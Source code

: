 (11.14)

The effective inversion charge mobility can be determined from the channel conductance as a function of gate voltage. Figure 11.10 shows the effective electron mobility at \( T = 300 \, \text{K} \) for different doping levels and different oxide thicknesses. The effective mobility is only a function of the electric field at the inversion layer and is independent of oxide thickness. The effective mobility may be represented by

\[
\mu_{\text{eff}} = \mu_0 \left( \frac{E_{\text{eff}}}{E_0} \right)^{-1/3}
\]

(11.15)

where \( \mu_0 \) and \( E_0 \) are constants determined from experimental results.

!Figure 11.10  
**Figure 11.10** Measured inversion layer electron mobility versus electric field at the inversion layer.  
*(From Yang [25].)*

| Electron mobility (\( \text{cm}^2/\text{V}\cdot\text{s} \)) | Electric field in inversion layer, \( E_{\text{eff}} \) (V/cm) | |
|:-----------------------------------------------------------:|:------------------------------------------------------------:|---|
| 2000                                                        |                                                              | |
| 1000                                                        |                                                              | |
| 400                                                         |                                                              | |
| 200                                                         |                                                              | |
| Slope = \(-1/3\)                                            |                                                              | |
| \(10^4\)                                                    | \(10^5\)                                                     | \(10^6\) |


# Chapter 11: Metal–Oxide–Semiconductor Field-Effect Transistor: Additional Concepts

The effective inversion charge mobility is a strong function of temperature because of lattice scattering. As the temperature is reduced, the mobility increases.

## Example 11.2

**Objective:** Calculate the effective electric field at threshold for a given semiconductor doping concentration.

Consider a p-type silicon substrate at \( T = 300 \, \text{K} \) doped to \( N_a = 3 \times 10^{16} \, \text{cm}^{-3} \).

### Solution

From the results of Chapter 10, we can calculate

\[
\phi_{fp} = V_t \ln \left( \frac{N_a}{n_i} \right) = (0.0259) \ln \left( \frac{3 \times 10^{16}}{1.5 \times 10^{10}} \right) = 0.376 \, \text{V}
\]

^^^^

ACTIVITY: Print exactly, and only, the lines of the material above that run from the one containing "Electric field in" through its last line.

SOLUTION BELOW:
| Electron mobility (\( \text{cm}^2/\text{V}\cdot\text{s} \)) | Electric field in inversion layer, \( E_{\text{eff}} \) (V/cm) | |
|:-----------------------------------------------------------:|:------------------------------------------------------------:|---|
| 2000                                                        |                                                              | |
| 1000                                                        |                                                              | |
| 400                                                         |                                                              | |
| 200                                                         |                                                              | |
| Slope = \(-1/3\)                                            |                                                              | |
| \(10^4\)                                                    | \(10^5\)                                                     | \(10^6\) |


# Chapter 11: Metal–Oxide–Semiconductor Field-Effect Transistor: Additional Concepts

The effective inversion charge mobility is a strong function of temperature because of lattice scattering. As the temperature is reduced, the mobility increases.

## Example 11.2

**Objective:** Calculate the effective electric field at threshold for a given semiconductor doping concentration.

Consider a p-type silicon substrate at \( T = 300 \, \text{K} \) doped to \( N_a = 3 \times 10^{16} \, \text{cm}^{-3} \).

### Solution

From the results of Chapter 10, we can calculate

\[
\phi_{fp} = V_t \ln \left( \frac{N_a}{n_i} \right) = (0.0259) \ln \left( \frac{3 \times 10^{16}}{1.5 \times 10^{10}} \right) = 0.376 \, \text{V}
\]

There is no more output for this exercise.